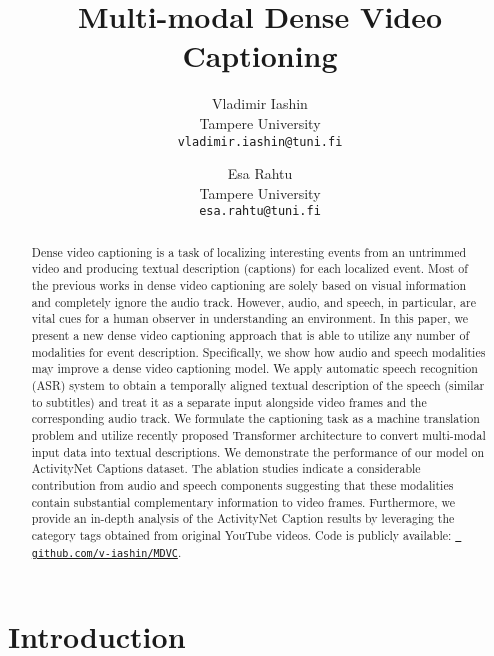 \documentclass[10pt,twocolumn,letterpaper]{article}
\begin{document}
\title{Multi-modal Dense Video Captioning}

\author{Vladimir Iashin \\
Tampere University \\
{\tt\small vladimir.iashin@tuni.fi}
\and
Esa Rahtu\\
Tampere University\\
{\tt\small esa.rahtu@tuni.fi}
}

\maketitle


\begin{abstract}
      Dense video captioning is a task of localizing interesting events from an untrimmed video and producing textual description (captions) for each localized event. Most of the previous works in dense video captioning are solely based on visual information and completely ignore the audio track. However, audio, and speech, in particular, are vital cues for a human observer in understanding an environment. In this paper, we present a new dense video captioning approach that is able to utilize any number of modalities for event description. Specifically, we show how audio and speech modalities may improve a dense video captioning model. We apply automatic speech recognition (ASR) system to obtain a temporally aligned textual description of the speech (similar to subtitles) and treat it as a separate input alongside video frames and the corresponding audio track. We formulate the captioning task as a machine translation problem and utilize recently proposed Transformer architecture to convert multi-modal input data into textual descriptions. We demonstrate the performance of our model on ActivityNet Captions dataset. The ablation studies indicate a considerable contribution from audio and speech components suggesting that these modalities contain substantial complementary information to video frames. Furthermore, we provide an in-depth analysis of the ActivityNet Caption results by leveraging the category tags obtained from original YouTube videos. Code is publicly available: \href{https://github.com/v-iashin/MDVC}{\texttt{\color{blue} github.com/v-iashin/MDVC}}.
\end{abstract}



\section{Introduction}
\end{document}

* * *

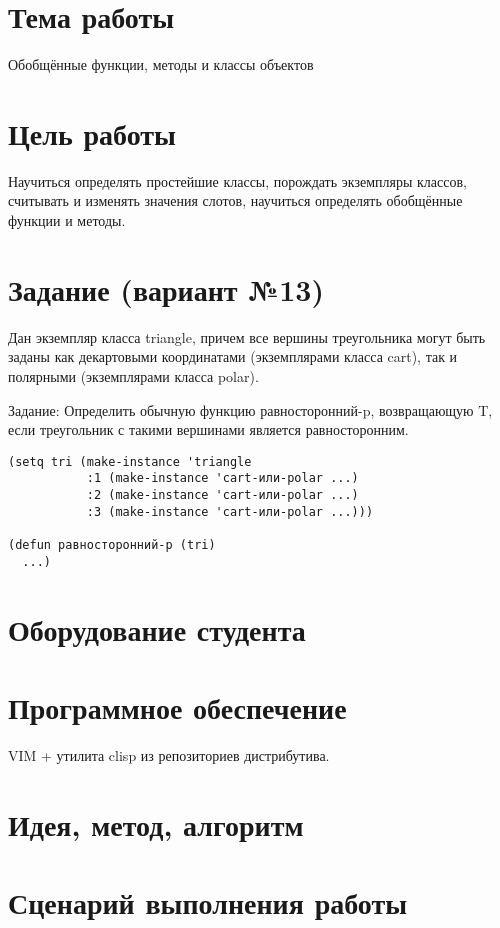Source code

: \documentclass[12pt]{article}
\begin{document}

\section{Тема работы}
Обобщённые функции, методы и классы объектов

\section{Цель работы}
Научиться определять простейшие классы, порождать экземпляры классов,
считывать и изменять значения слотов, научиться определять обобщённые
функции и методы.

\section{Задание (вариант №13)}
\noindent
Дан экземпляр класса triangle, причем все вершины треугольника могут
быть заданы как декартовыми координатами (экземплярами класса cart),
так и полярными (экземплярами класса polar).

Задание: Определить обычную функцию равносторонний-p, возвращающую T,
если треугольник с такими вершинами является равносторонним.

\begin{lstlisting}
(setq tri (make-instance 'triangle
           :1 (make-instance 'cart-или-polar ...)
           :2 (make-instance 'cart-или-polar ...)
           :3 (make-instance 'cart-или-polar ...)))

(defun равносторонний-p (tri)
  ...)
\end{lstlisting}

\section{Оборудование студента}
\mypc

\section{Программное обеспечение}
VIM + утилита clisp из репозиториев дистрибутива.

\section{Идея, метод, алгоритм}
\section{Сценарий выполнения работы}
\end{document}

● TASK OBJECTIVE
Report how many lines in these entries contain "instance". Answer with the number only.

● RESULT FOR THIS EXERCISE
4